In July 2008, when the initial details of Helmsley’s trust emerged and news accounts were suggesting that the bulk of the trust would be going to canine-related causes, Ray Madoff penned a widely disseminated op-ed for the New York Times. A law professor at Boston College, Madoff has long advocated capping the charitable deduction for estate tax purposes. She seized on the details of the Helmsley estate to renew her case.
“The charitable deduction constitutes a subsidy from the federal government,” Madoff wrote. “In Mrs. Helmsley’s case, given that her fortune warranted an estate tax rate of 45 percent, her $8 billion donation for dogs is really a gift of $4.4 billion from her and $3.6 billion from you and me. To put it in perspective, our contribution to Mrs. Helmsley’s cause equals approximately half of what we spend on Head Start, a program that benefits 900,000 children.” Madoff added that the chief benefit from Helmsleys estate would be an “eternal monument to Leona Helmsley’s generosity toward dogs.”
Schambra, by contrast, believes that a strong case could be made for honoring Helmsley’s wishes as a matter of funding a worthy and needed charity, regardless of whether the trustees are legally bound to do so. “You always have to defer to the donors intent,” he says. “Donations for the humane treatment of animals and children are explicitly included as charitable purposes in the Internal Revenue Code, for crying out loud. It’s not like this is some bizarre, marginal thing.”

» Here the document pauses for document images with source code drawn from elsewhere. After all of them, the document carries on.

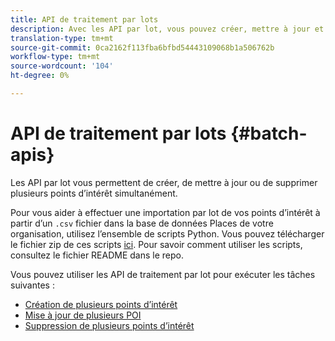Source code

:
 ```yaml
---
title: API de traitement par lots
description: Avec les API par lot, vous pouvez créer, mettre à jour et supprimer plusieurs points d’intérêt.
translation-type: tm+mt
source-git-commit: 0ca2162f113fba6bfbd54443109068b1a506762b
workflow-type: tm+mt
source-wordcount: '104'
ht-degree: 0%

---
```



# API de traitement par lots {#batch-apis}

Les API par lot vous permettent de créer, de mettre à jour ou de supprimer plusieurs points d’intérêt simultanément.

Pour vous aider à effectuer une importation par lot de vos points d’intérêt à partir d’un `.csv` fichier dans la base de données Places de votre organisation, utilisez l’ensemble de scripts Python. Vous pouvez télécharger le fichier zip de ces scripts [ici](https://github.com/adobe/places-scripts). Pour savoir comment utiliser les scripts, consultez le fichier README dans le repo.

Vous pouvez utiliser les API de traitement par lot pour exécuter les tâches suivantes :

* [Création de plusieurs points d’intérêt](/help/web-service-api/api-usage/manage-pois/batch-apis/create-multiple-pois.md)
* [Mise à jour de plusieurs POI](/help/web-service-api/api-usage/manage-pois/batch-apis/update-multiple-pois.md)
* [Suppression de plusieurs points d’intérêt](/help/web-service-api/api-usage/manage-pois/batch-apis/delete-multiple-pois.md)
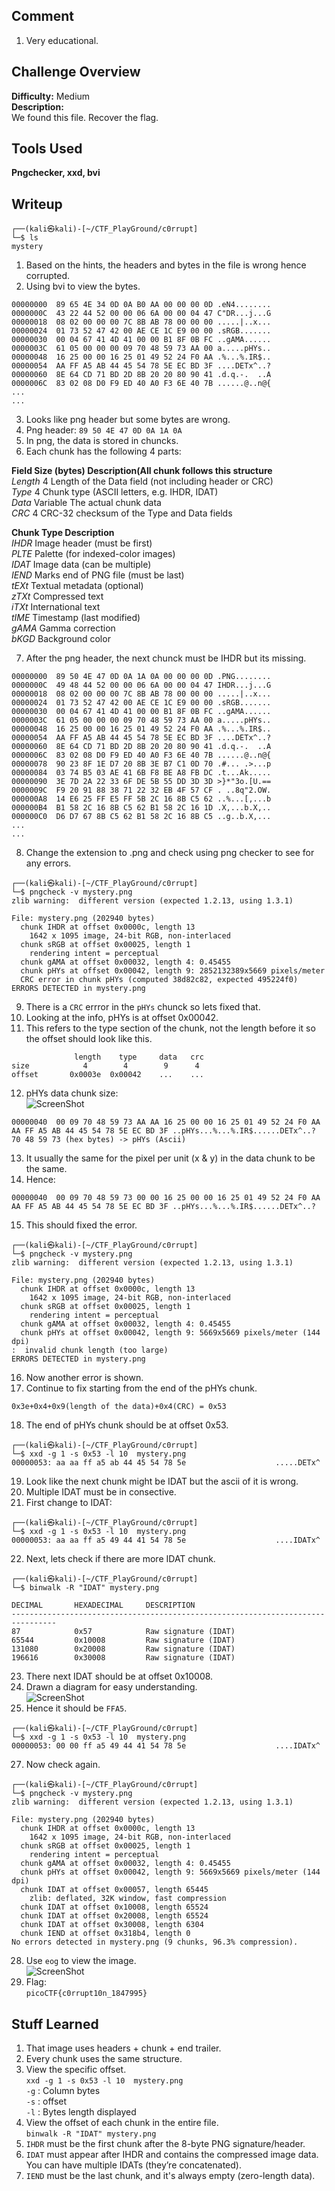 ## Comment  
1. Very educational.
 

## Challenge Overview  
**Difficulty:** Medium  
**Description:**  
We found this file. Recover the flag.
## Tools Used  
**Pngchecker, xxd, bvi**

## Writeup  
```
┌──(kali㉿kali)-[~/CTF_PlayGround/c0rrupt]
└─$ ls
mystery
```
1. Based on the hints, the headers and bytes in the file is wrong hence corrupted.  
2. Using bvi to view the bytes.  
```
00000000  89 65 4E 34 0D 0A B0 AA 00 00 00 0D .eN4........
0000000C  43 22 44 52 00 00 06 6A 00 00 04 47 C"DR...j...G
00000018  08 02 00 00 00 7C 8B AB 78 00 00 00 .....|..x...
00000024  01 73 52 47 42 00 AE CE 1C E9 00 00 .sRGB.......
00000030  00 04 67 41 4D 41 00 00 B1 8F 0B FC ..gAMA......
0000003C  61 05 00 00 00 09 70 48 59 73 AA 00 a.....pHYs..
00000048  16 25 00 00 16 25 01 49 52 24 F0 AA .%...%.IR$..
00000054  AA FF A5 AB 44 45 54 78 5E EC BD 3F ....DETx^..?
00000060  8E 64 CD 71 BD 2D 8B 20 20 80 90 41 .d.q.-.  ..A
0000006C  83 02 08 D0 F9 ED 40 A0 F3 6E 40 7B ......@..n@{
...
...
```
3. Looks like png header but some bytes are wrong.  
4. Png header: `89 50 4E 47 0D 0A 1A 0A`  
5. In png, the data is stored in chuncks.  
6. Each chunk has the following 4 parts:  

**Field	Size (bytes)	Description(All chunk follows this structure**  
*Length*	4	Length of the Data field (not including header or CRC)  
*Type*	4	Chunk type (ASCII letters, e.g. IHDR, IDAT)  
*Data*	Variable	The actual chunk data  
*CRC*	4	CRC-32 checksum of the Type and Data fields  

**Chunk Type	Description**  
*IHDR*	Image header (must be first)  
*PLTE*	Palette (for indexed-color images)  
*IDAT*	Image data (can be multiple)  
*IEND*	Marks end of PNG file (must be last)  
*tEXt*	Textual metadata (optional)  
*zTXt*	Compressed text  
*iTXt*	International text  
*tIME*	Timestamp (last modified)  
*gAMA*	Gamma correction  
*bKGD*	Background color  

7. After the png header, the next chunck must be IHDR but its missing.  
```
00000000  89 50 4E 47 0D 0A 1A 0A 00 00 00 0D .PNG........
0000000C  49 48 44 52 00 00 06 6A 00 00 04 47 IHDR...j...G
00000018  08 02 00 00 00 7C 8B AB 78 00 00 00 .....|..x...
00000024  01 73 52 47 42 00 AE CE 1C E9 00 00 .sRGB.......
00000030  00 04 67 41 4D 41 00 00 B1 8F 0B FC ..gAMA......
0000003C  61 05 00 00 00 09 70 48 59 73 AA 00 a.....pHYs..
00000048  16 25 00 00 16 25 01 49 52 24 F0 AA .%...%.IR$..
00000054  AA FF A5 AB 44 45 54 78 5E EC BD 3F ....DETx^..?
00000060  8E 64 CD 71 BD 2D 8B 20 20 80 90 41 .d.q.-.  ..A
0000006C  83 02 08 D0 F9 ED 40 A0 F3 6E 40 7B ......@..n@{
00000078  90 23 8F 1E D7 20 8B 3E B7 C1 0D 70 .#... .>...p
00000084  03 74 B5 03 AE 41 6B F8 BE A8 FB DC .t...Ak.....
00000090  3E 7D 2A 22 33 6F DE 5B 55 DD 3D 3D >}*"3o.[U.==
0000009C  F9 20 91 88 38 71 22 32 EB 4F 57 CF . ..8q"2.OW.
000000A8  14 E6 25 FF E5 FF 5B 2C 16 8B C5 62 ..%...[,...b
000000B4  B1 58 2C 16 8B C5 62 B1 58 2C 16 1D .X,...b.X,..
000000C0  D6 D7 67 8B C5 62 B1 58 2C 16 8B C5 ..g..b.X,...
...
...
```
8. Change the extension to .png and check using png checker to see for any errors.  
```
┌──(kali㉿kali)-[~/CTF_PlayGround/c0rrupt]
└─$ pngcheck -v mystery.png
zlib warning:  different version (expected 1.2.13, using 1.3.1)

File: mystery.png (202940 bytes)
  chunk IHDR at offset 0x0000c, length 13
    1642 x 1095 image, 24-bit RGB, non-interlaced
  chunk sRGB at offset 0x00025, length 1
    rendering intent = perceptual
  chunk gAMA at offset 0x00032, length 4: 0.45455
  chunk pHYs at offset 0x00042, length 9: 2852132389x5669 pixels/meter
  CRC error in chunk pHYs (computed 38d82c82, expected 495224f0)
ERRORS DETECTED in mystery.png
```
9. There is a `CRC` errror in the `pHYs` chunck so lets fixed that.  
10. Looking at the info, pHYs is at offset 0x00042.  
11. This refers to the type section of the chunk, not the length before it so the offset should look like this.  
```
              length    type     data   crc
size            4        4        9      4  
offset       0x0003e  0x00042    ...    ...
```
12. pHYs data chunk size:  
![ScreenShot](https://imgur.com/KmUyykr.png)  
```
00000040  00 09 70 48 59 73 AA AA 16 25 00 00 16 25 01 49 52 24 F0 AA AA FF A5 AB 44 45 54 78 5E EC BD 3F ..pHYs...%...%.IR$......DETx^..?
70 48 59 73 (hex bytes) -> pHYs (Ascii)
```
13. It usually the same for the pixel per unit (x & y) in the data chunk to be the same.  
14. Hence:  
```
00000040  00 09 70 48 59 73 00 00 16 25 00 00 16 25 01 49 52 24 F0 AA AA FF A5 AB 44 45 54 78 5E EC BD 3F ..pHYs...%...%.IR$......DETx^..?
```
15. This should fixed the error.  
```
┌──(kali㉿kali)-[~/CTF_PlayGround/c0rrupt]
└─$ pngcheck -v mystery.png
zlib warning:  different version (expected 1.2.13, using 1.3.1)

File: mystery.png (202940 bytes)
  chunk IHDR at offset 0x0000c, length 13
    1642 x 1095 image, 24-bit RGB, non-interlaced
  chunk sRGB at offset 0x00025, length 1
    rendering intent = perceptual
  chunk gAMA at offset 0x00032, length 4: 0.45455
  chunk pHYs at offset 0x00042, length 9: 5669x5669 pixels/meter (144 dpi)
:  invalid chunk length (too large)
ERRORS DETECTED in mystery.png
```
16. Now another error is shown.  
17. Continue to fix starting from the end of the pHYs chunk.  
```
0x3e+0x4+0x9(length of the data)+0x4(CRC) = 0x53
```
18. The end of pHYs chunk should be at offset 0x53.  
```
┌──(kali㉿kali)-[~/CTF_PlayGround/c0rrupt]
└─$ xxd -g 1 -s 0x53 -l 10  mystery.png 
00000053: aa aa ff a5 ab 44 45 54 78 5e                    .....DETx^
```
19. Look like the next chunk might be IDAT but the ascii of it is wrong.  
20. Multiple IDAT must be in consective.  
21. First change to IDAT:  
```
┌──(kali㉿kali)-[~/CTF_PlayGround/c0rrupt]
└─$ xxd -g 1 -s 0x53 -l 10  mystery.png 
00000053: aa aa ff a5 49 44 41 54 78 5e                    ....IDATx^
```
22. Next, lets check if there are more IDAT chunk.  
```
┌──(kali㉿kali)-[~/CTF_PlayGround/c0rrupt]
└─$ binwalk -R "IDAT" mystery.png  

DECIMAL       HEXADECIMAL     DESCRIPTION
--------------------------------------------------------------------------------
87            0x57            Raw signature (IDAT)
65544         0x10008         Raw signature (IDAT)
131080        0x20008         Raw signature (IDAT)
196616        0x30008         Raw signature (IDAT)
```
23. There next IDAT should be at offset 0x10008.  
24. Drawn a diagram for easy understanding.  
![ScreenShot](https://imgur.com/IcQBy9Y.png)  
26. Hence it should be `FFA5`.  
```
┌──(kali㉿kali)-[~/CTF_PlayGround/c0rrupt]
└─$ xxd -g 1 -s 0x53 -l 10  mystery.png
00000053: 00 00 ff a5 49 44 41 54 78 5e                    ....IDATx^
```
27. Now check again.  
```
┌──(kali㉿kali)-[~/CTF_PlayGround/c0rrupt]
└─$ pngcheck -v mystery.png             
zlib warning:  different version (expected 1.2.13, using 1.3.1)

File: mystery.png (202940 bytes)
  chunk IHDR at offset 0x0000c, length 13
    1642 x 1095 image, 24-bit RGB, non-interlaced
  chunk sRGB at offset 0x00025, length 1
    rendering intent = perceptual
  chunk gAMA at offset 0x00032, length 4: 0.45455
  chunk pHYs at offset 0x00042, length 9: 5669x5669 pixels/meter (144 dpi)
  chunk IDAT at offset 0x00057, length 65445
    zlib: deflated, 32K window, fast compression
  chunk IDAT at offset 0x10008, length 65524
  chunk IDAT at offset 0x20008, length 65524
  chunk IDAT at offset 0x30008, length 6304
  chunk IEND at offset 0x318b4, length 0
No errors detected in mystery.png (9 chunks, 96.3% compression).
```
28. Use `eog` to view the image.  
![ScreenShot](https://imgur.com/whcM6fo.png)  
29. Flag:  
`picoCTF{c0rrupt10n_1847995}`
## Stuff Learned  
1. That image uses headers + chunk + end trailer.  
2. Every chunk uses the same structure.   
3. View the specific offset.  
`xxd -g 1 -s 0x53 -l 10  mystery.png`  
`-g` : Column bytes  
`-s` : offset  
`-l` : Bytes length displayed  
5. View the offset of each chunk in the entire file.  
`binwalk -R "IDAT" mystery.png`
6. `IHDR` must be the first chunk after the 8-byte PNG signature/header.  
7. `IDAT` must appear after IHDR and contains the compressed image data. You can have multiple IDATs (they’re concatenated).  
8. `IEND` must be the last chunk, and it's always empty (zero-length data).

Further, the numbers certainly suggest that animal welfare is an issue about which Americans care a great deal. At a September 2008 panel discussion with Madoff, co-sponsored by the Bradley Center for Philanthropy and Civic Renewal and the Chronicle of Philanthropy, Les Lenkowsky, director of graduate programs at the Indiana University Center on Philanthropy, noted that Americans spend $50 billion annually on pet care. A 5 percent annual payout on an $8 billion trust would amount to spending less than 1 percent of that amount on animal charities.
Lenkowsky also pointed out that comparing the Helmsley trust to Head Start is highly misleading. “When I was in office,” he said, “we tried to count [the number of federal child welfare programs]. We came up with over 300 programs run by the federal government trying to aid disadvantaged children. So the amount we spend on ‘preventing cruelty to children,’ so to speak far exceeds what we spend on pet care.
As conflicted as the Helmsley case is, it could end up underscoring the need to preserve the right of donor intent. After reviewing the Helmsley case on his blog, Nobel Prizewinning economist Gary Becker wrote, ”Respecting individual preferences, no matter how idiosyncratic, is one important measure of free society, even when those tastes relate to bequests and inheritances.“
Mark Hemingway is a freelance writer in Washington, D.C.